How do I set routing option with elasticsearch-hadoop plugin in storm?

I have gone through
https://www.elastic.co/guide/en/elasticsearch/hadoop/current/storm.html#storm-write
and through https://www.elastic.co/guide/en/elasticsearch/hadoop/current/reference.html

But none of these specify if one can use the routing option when the above is used as a bolt in storm.

Does anyone know how to do that?

Thanks!

See the Configuration section. All the fields specified there can be used across all the integrations.

Thank you Costin.

I see that the only option available there is:
es.mapping.routing (default none)
The document field/property name containing the document routing. To specify a constant, use the format.

But it seems that this options is deprecated in ES 2.0+ versions as mentioned in https://www.elastic.co/blog/customizing-your-document-routing :
WARNING: extracting custom routing from the document is no longer supported; it was removed in Elasticsearch v2.0. The ability to extract routing from the document itself can lead to strange edge-cases and potential trouble (e.g. if the field is multi-valued, which value do you use for routing?) If you are <v2.0, it is not recommended to use extraction.

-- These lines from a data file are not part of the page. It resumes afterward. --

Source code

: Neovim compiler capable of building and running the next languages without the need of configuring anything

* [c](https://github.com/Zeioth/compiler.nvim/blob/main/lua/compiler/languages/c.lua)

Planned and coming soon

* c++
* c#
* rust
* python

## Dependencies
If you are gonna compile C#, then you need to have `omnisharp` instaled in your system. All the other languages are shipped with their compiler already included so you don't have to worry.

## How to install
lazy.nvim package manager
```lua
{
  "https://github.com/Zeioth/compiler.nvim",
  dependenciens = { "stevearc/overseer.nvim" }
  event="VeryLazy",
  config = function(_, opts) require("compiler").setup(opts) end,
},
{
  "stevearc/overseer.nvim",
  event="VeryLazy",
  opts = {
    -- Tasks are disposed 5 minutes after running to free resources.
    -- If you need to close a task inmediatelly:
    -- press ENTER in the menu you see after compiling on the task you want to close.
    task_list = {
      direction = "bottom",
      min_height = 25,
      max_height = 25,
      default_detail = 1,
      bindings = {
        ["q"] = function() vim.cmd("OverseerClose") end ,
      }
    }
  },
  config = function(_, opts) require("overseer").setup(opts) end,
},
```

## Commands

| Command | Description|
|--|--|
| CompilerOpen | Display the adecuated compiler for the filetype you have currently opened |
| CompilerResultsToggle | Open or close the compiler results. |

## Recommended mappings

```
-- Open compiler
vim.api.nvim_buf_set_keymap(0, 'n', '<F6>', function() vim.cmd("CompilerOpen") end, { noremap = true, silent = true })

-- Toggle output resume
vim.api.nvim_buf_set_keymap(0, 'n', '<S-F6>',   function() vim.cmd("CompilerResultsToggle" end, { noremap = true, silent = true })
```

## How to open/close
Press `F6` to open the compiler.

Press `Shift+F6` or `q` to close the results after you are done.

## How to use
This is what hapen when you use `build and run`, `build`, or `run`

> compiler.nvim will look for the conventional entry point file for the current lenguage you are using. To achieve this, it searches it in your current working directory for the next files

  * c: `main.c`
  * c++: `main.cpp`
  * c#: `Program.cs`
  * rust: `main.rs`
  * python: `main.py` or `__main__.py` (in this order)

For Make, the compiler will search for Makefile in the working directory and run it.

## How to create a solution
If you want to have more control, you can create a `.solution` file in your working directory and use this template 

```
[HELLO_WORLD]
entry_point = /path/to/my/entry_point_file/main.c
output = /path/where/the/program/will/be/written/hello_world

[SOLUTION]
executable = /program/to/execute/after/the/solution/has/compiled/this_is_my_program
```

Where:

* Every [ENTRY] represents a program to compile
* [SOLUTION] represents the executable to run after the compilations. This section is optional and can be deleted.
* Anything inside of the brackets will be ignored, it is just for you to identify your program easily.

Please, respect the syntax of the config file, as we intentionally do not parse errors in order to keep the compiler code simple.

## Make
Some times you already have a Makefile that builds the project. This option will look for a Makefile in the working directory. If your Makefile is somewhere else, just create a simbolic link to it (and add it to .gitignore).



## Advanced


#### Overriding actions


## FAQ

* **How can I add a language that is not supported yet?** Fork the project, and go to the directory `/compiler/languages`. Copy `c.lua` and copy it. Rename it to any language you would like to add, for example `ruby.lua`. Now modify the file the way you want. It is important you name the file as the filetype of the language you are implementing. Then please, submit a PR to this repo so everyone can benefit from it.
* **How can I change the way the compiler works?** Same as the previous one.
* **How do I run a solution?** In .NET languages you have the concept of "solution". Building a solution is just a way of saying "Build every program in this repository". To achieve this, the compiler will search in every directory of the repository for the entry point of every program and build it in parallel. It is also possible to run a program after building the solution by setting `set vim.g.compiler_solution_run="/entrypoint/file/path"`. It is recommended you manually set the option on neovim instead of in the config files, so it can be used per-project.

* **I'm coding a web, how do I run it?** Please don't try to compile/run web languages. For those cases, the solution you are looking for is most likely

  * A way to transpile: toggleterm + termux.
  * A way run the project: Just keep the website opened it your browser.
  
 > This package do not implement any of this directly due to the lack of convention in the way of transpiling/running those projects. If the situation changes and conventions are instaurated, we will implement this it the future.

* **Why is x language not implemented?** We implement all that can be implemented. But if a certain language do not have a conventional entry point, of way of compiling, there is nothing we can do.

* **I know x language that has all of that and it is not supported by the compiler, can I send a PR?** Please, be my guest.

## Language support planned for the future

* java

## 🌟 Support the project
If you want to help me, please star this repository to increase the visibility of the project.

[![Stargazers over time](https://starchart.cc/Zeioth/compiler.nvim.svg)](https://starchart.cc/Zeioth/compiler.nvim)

So if that is true, is there any other way to do this in ES-Hadoop?

Appreciate your help !

So if that is true, is there any other way to do this in ES-Hadoop?

It is true. That functionality is for ES 1.X and likely will have to be removed going forward, at least for metadata, at least in its current form.
I've raised an issue for it here.

The metadata based routing was great IMO (i.e. specifying a field in the document itself on which routing-algorithm would calculate the hash to find out which shard they would go to).

Probably ES should not have removed the feature to begin with.

If multi-valued fields' hashing was the only concern (as mentioned in their documentation of removing this feature), they could just have disallowed multi-valued fields from being specified as a routing field.

Removing features is never easy. Moving metadata in the URL as oppose to bulk request param has the benefit of dispatching the request without having to parse it.

So then there is no way ES-Hadoop can do custom routing while working with 2.x version of ES?

Currently, for ES 2.x this is an issue that needs resolving.

Hey Costin,

Is there a JIRA issue or a bug that we can track this feature somewhere?

Thank you,
Sachin

Thank you Costin,

Do you know if the cluster.routing.operation.hash.type option still supported by ES?

Can I use this to write a plugin that will contain the routing logic as used in https://github.com/dilshanatwork/elasticsearch-direct-routing-plugin ?

For my use case, I will make the plugin's hash-function return an integer representing the current shard always.

This has been deprecated in 2.x and removed in master as mentioned here.
It is an internal setting that can easily mess up your cluster with the wrong hash or if the cluster grow.

I'm not sure what you are trying to achieve, instead of hacking ES to mimic the shard based on routing, it would be easier to ask/hack/improve ES-Hadoop to do what you want it to do.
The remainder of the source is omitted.